■ **Listed entries**:

------------

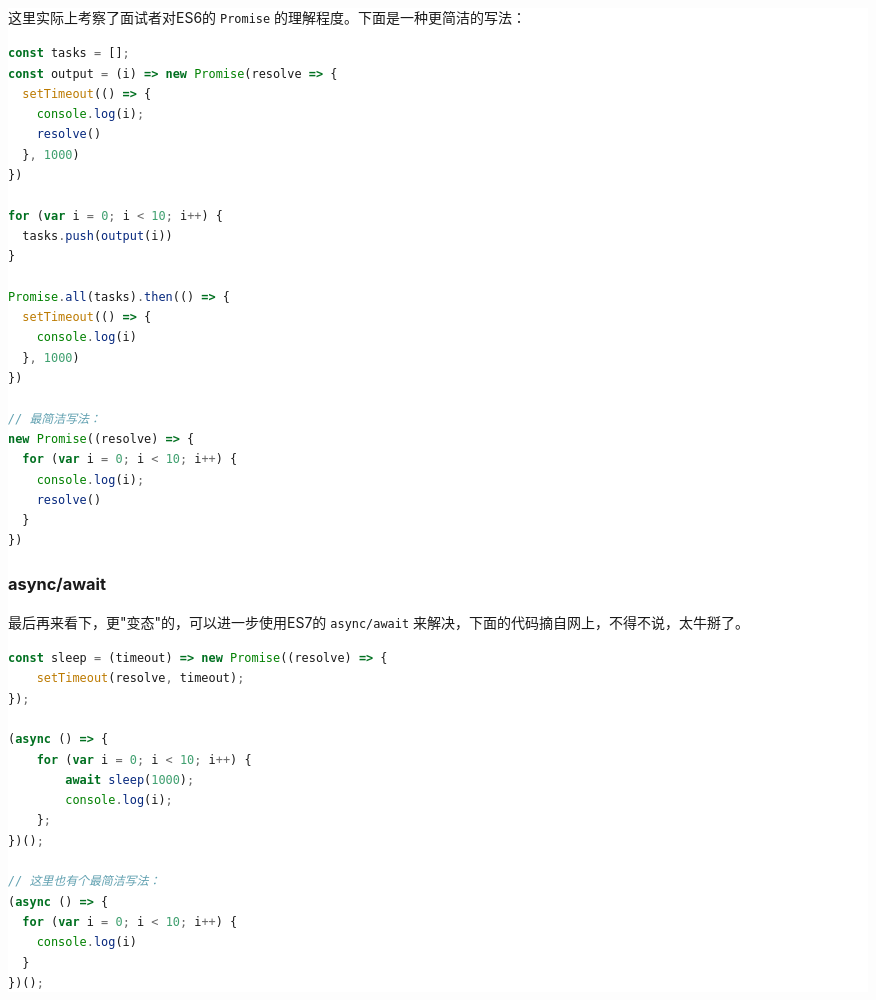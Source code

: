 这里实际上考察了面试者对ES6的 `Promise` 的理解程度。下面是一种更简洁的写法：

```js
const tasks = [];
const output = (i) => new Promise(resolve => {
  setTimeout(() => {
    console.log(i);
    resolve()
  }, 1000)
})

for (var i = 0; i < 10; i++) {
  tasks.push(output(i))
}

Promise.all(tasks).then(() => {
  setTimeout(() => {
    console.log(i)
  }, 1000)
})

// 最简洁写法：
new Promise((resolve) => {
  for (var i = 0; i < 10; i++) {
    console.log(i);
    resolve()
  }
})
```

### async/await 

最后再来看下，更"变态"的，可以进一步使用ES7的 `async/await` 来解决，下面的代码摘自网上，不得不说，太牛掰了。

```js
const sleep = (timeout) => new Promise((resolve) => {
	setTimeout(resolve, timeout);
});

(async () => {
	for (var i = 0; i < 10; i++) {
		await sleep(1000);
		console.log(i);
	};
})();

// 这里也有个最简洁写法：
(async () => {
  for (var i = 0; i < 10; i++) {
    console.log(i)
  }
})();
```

------------

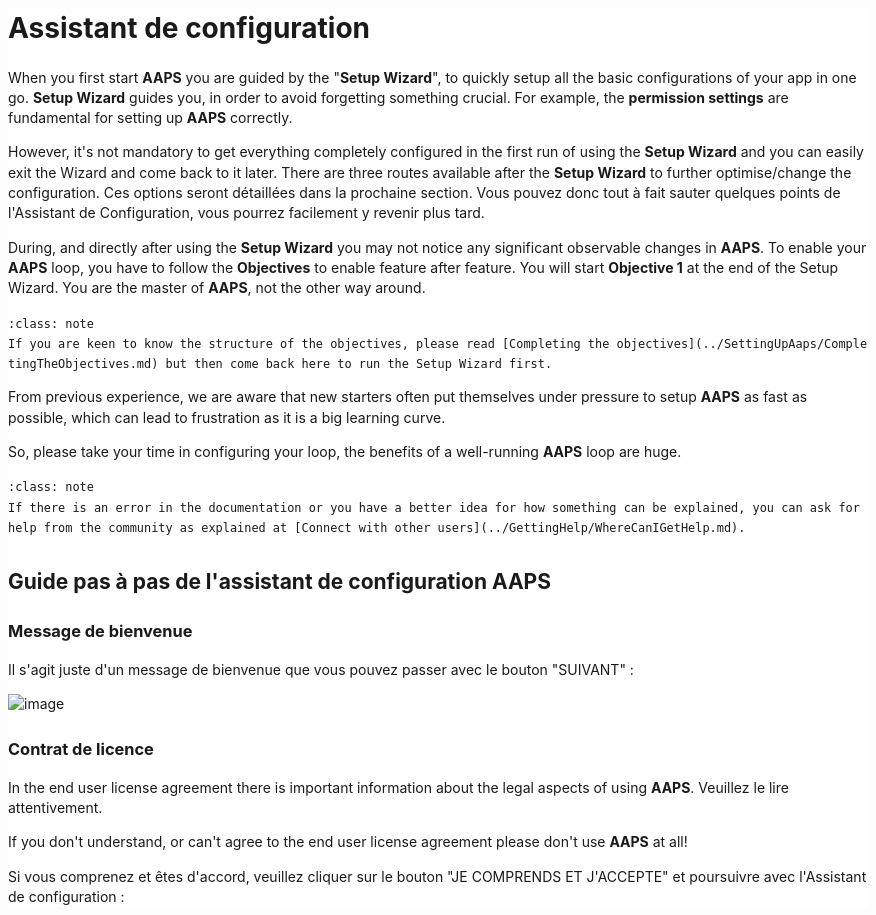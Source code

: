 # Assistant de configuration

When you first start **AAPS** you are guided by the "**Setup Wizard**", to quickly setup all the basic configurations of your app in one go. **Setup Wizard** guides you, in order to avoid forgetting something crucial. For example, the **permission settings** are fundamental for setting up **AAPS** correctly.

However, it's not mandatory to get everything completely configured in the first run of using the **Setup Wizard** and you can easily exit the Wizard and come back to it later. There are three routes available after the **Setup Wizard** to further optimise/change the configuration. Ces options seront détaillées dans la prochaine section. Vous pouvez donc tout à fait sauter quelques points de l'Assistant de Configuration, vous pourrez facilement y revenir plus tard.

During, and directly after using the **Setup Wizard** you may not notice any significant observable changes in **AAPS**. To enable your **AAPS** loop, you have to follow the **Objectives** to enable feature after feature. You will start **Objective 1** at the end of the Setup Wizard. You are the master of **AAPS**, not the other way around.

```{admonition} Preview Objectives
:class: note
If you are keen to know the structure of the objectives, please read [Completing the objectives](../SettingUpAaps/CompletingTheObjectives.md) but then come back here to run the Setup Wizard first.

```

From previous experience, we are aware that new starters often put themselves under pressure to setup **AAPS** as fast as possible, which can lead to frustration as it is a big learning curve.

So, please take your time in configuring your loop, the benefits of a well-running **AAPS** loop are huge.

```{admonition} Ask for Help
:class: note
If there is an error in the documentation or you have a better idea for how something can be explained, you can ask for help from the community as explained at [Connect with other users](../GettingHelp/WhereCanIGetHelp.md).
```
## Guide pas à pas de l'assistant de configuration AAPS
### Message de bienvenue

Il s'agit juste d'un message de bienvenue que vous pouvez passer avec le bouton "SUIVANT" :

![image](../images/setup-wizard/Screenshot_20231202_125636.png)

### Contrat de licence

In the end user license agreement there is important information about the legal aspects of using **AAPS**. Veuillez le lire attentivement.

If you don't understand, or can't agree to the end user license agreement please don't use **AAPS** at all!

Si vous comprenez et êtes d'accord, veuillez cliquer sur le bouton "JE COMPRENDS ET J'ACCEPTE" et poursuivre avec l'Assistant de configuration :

------------

■ **Problem description**:
Filter the entries above down to the lines that contain the word "bouton".

■ **Problem solution**:
Il s'agit juste d'un message de bienvenue que vous pouvez passer avec le bouton "SUIVANT" :
Si vous comprenez et êtes d'accord, veuillez cliquer sur le bouton "JE COMPRENDS ET J'ACCEPTE" et poursuivre avec l'Assistant de configuration :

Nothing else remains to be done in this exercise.